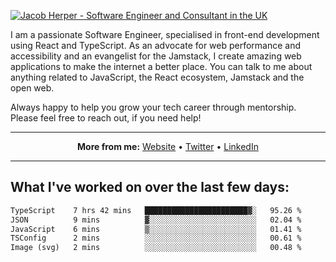 [![Jacob Herper - Software Engineer and Consultant in the UK](https://res.cloudinary.com/jacobherper/image/upload/v1641506277/gh-image.png)](https://jacobherper.com/)

I am a passionate Software Engineer, specialised in front-end development using React and TypeScript. As an advocate for web performance and accessibility and an evangelist for the Jamstack, I create amazing web applications to make the internet a better place. You can talk to me about anything related to JavaScript, the React ecosystem, Jamstack and the open web.

Always happy to help you grow your tech career through mentorship. Please feel free to reach out, if you need help!

---

<p align="center">
  <strong>More from me:</strong> 
  <a href="https://jacobherper.com/">Website</a> •
  <a href="https://twitter.com/intent/follow?screen_name=jakeherp&tw_p=followbutton">Twitter</a> •
  <a href="https://www.linkedin.com/in/jacobherper/">LinkedIn</a>
</p>

---

## What I've worked on over the last few days:

<!--START_SECTION:waka-->

```txt
TypeScript    7 hrs 42 mins   ███████████████████████▓░   95.26 %
JSON          9 mins          ▓░░░░░░░░░░░░░░░░░░░░░░░░   02.04 %
JavaScript    6 mins          ▒░░░░░░░░░░░░░░░░░░░░░░░░   01.41 %
TSConfig      2 mins          ░░░░░░░░░░░░░░░░░░░░░░░░░   00.61 %
Image (svg)   2 mins          ░░░░░░░░░░░░░░░░░░░░░░░░░   00.48 %
```

<!--END_SECTION:waka-->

→ **WHAT NEEDS TO BE DONE**: From the records above, state how many lines contain the word "waka", and leave out everything else.

→ **RESPONSE TO THE EXERCISE**: 2